** MATERIAL PROVIDED follows **

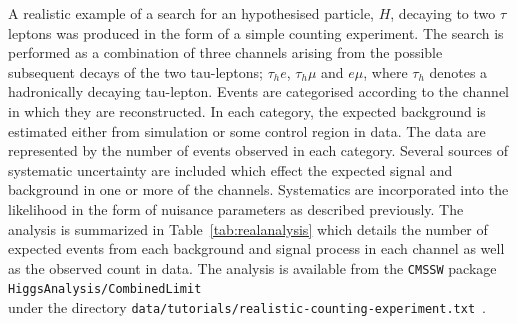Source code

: A realistic example of a search for an hypothesised particle, $H$, 
decaying to two $\tau$ leptons was produced in the form 
of a simple counting experiment. The search is performed as a combination of 
three channels arising from the possible subsequent 
decays of the two tau-leptons; $\tau_{h}e$, $\tau_{h}\mu$ and $e\mu$, where $\tau_{h}$
denotes a hadronically decaying tau-lepton. 
Events are categorised according to the channel in which they are reconstructed.
In each category, the expected background is estimated
either from simulation or some control region in data. 
The data are represented by the number of events observed in each category.
Several sources of systematic uncertainty are included which effect the
expected signal and background in one or more of the channels. 
Systematics are incorporated into the likelihood in the form of nuisance 
parameters as described previously. The analysis is summarized in 
Table~\ref{tab:realanalysis} which details the number of expected events 
from each background and signal process in each channel as well as the 
observed count in data. 
The analysis is available from the \texttt{CMSSW} package \texttt{HiggsAnalysis/CombinedLimit}\\
under the directory \texttt{data/tutorials/realistic-counting-experiment.txt}~\citep{null}.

** End of MATERIAL PROVIDED **

→ TASK BRIEF
Find the word "expected" in the records and pull out each line that has it.

→ ANSWER BOX
In each category, the expected background is estimated
expected signal and background in one or more of the channels. 
Table~\ref{tab:realanalysis} which details the number of expected events 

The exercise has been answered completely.